SRFM — Surf Air Mobility Inc.

NYSE


Q4 2025 Earnings Call Summary

March 12, 2026

Summary of Surf Air Mobility Inc. Q4 2025 Earnings Call

1. Key Financial Results and Metrics

  • Q4 2025 Revenue: $26.4 million, within guidance of $25.5 million to $27.5 million, but a 9% decrease sequentially and a 6% decrease year-over-year.
  • Full Year 2025 Revenue: $106.6 million, meeting guidance of exceeding $105 million, an 11% decrease from 2024.
  • Adjusted EBITDA Loss: Q4 loss of approximately $8 million, improving 19% year-over-year; full year loss of $41.7 million, a 5% improvement from 2024.
  • Operational Metrics: Controllable completion factor improved to 98% in 2025 from 89% in 2024; on-time departures rose to 72% from 62%.

2. Strategic Updates and Business Highlights

  • Transition to Growth: The company is pivoting from stabilization to growth, with a 20-30% revenue increase expected for 2026, excluding early electric aircraft deployment.
  • Operational Improvements: Significant enhancements in airline operations led to full-year profitability (positive adjusted EBITDA) for the airline segment.
  • Surf OS Development: Continued investment in Surf OS software, with plans for commercialization in 2026; partnerships with Palantir to enhance software capabilities.
  • Beta Technologies Partnership: A strategic partnership to introduce electric aircraft, with a firm order for 25 Beta aircraft and an option for 75 more, aimed at improving operational efficiency and profitability.

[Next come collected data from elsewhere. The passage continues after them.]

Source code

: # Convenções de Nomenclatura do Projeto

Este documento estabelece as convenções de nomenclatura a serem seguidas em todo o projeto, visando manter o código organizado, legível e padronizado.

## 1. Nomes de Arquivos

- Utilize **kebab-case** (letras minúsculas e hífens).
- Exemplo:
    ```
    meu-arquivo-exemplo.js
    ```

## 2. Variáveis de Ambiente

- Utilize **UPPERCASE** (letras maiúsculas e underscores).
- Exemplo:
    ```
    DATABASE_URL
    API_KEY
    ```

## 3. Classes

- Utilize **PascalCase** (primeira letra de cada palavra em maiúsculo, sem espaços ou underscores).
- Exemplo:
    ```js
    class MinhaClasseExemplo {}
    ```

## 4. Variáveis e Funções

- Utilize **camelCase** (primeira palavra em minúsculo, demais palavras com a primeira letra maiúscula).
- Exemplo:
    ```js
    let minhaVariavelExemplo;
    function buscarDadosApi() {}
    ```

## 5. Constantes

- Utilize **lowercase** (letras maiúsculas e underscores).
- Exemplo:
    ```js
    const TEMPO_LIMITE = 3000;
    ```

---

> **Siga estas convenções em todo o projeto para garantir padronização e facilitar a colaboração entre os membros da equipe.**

3. Forward Guidance and Outlook

  • 2026 Revenue Guidance: Expected to be between $128 million and $138 million, reflecting a 20-30% year-over-year growth.
  • Adjusted EBITDA Loss for 2026: Projected to be between $40 million and $50 million, driven by investments in strategic initiatives and Surf OS rollout.
  • Q1 2026 Revenue Guidance: Anticipated between $24 million and $26 million, with adjusted EBITDA loss between $15.5 million and $13.5 million.

4. Bad News, Challenges, or Points of Concern

  • Revenue Declines: Notable decreases in scheduled service revenue due to exiting unprofitable routes, which impacted overall revenue figures.
  • Continued Adjusted EBITDA Loss: Despite improvements, the company still expects significant losses in adjusted EBITDA as it invests heavily in growth initiatives.
  • Operational Risks: Dependence on the successful rollout and adoption of Surf OS and electric aircraft, with potential regulatory hurdles and market competition posing risks to execution.

5. Notable Q&A Insights

  • Surf OS Investment: Clarified that significant investments are being made in software development and sales pipeline, with expectations for revenue generation in the second half of 2026.
  • Beta Aircraft Economics: Anticipated 30% improvement in operating costs from electric aircraft, primarily through reduced fuel and maintenance costs.
  • Geographic Expansion: While specific targets were not disclosed, the company indicated existing networks could facilitate quicker adoption of electric aircraft in various markets.
  • On-Demand Charter Growth: The on-demand charter segment is the fastest-growing part of the business, with expectations for significant revenue contributions in 2026.

Overall, Surf Air Mobility Inc. is transitioning into a growth phase with strategic investments in technology and partnerships, despite facing challenges related to revenue declines and ongoing operational losses.